LISTED RECORDS Start Marker
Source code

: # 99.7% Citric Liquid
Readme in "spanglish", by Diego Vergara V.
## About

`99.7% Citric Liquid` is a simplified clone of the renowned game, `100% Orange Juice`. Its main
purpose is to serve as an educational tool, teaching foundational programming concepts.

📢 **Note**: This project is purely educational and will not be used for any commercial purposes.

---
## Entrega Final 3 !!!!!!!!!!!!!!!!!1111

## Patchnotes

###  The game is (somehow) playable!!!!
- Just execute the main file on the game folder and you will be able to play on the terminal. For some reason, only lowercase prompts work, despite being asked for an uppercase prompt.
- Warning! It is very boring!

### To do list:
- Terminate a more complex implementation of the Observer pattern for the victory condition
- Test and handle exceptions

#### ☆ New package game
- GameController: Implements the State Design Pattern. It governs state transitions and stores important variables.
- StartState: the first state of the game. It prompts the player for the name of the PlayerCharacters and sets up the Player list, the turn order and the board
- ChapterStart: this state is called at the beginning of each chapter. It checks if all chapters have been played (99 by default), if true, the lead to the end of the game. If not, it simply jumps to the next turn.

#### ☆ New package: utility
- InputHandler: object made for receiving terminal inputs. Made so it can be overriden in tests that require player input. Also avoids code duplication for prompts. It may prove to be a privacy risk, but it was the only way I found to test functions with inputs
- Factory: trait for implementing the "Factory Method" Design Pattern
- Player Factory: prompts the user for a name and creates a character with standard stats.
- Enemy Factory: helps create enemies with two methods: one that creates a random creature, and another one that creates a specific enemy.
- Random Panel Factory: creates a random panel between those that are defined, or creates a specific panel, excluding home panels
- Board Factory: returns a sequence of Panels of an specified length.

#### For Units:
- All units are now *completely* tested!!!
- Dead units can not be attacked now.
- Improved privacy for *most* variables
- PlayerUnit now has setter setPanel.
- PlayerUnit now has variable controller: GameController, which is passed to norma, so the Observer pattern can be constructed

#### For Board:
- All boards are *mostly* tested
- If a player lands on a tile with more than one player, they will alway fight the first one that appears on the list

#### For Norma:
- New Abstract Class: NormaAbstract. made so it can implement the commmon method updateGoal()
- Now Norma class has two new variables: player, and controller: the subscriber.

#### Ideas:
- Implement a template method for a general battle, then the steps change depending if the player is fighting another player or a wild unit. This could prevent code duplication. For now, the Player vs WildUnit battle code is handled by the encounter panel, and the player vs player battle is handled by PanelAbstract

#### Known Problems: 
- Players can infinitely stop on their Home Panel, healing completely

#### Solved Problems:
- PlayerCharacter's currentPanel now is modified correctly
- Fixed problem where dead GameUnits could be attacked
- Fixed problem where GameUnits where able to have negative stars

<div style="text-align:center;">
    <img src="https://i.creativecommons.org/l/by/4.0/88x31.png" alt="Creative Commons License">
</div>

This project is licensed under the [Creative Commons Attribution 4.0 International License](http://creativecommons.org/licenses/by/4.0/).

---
LISTED RECORDS End Marker
LISTED RECORDS Start Marker
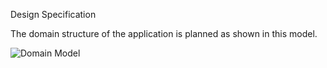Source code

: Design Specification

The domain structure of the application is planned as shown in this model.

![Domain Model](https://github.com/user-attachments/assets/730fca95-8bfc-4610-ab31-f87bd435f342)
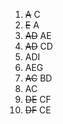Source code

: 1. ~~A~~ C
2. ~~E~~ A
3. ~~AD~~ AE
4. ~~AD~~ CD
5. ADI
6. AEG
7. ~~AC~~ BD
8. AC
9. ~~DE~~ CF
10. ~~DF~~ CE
LISTED RECORDS End Marker
» WHAT YOU SHOULD DO:
Could you reproduce exactly the lines of the entries above, from the one with "is (somehow) playable!!!!" through the one with "- StartState: the", and nothing else?

» RESPONSE FOR THIS EXERCISE:
###  The game is (somehow) playable!!!!
- Just execute the main file on the game folder and you will be able to play on the terminal. For some reason, only lowercase prompts work, despite being asked for an uppercase prompt.
- Warning! It is very boring!

### To do list:
- Terminate a more complex implementation of the Observer pattern for the victory condition
- Test and handle exceptions

#### ☆ New package game
- GameController: Implements the State Design Pattern. It governs state transitions and stores important variables.
- StartState: the first state of the game. It prompts the player for the name of the PlayerCharacters and sets up the Player list, the turn order and the board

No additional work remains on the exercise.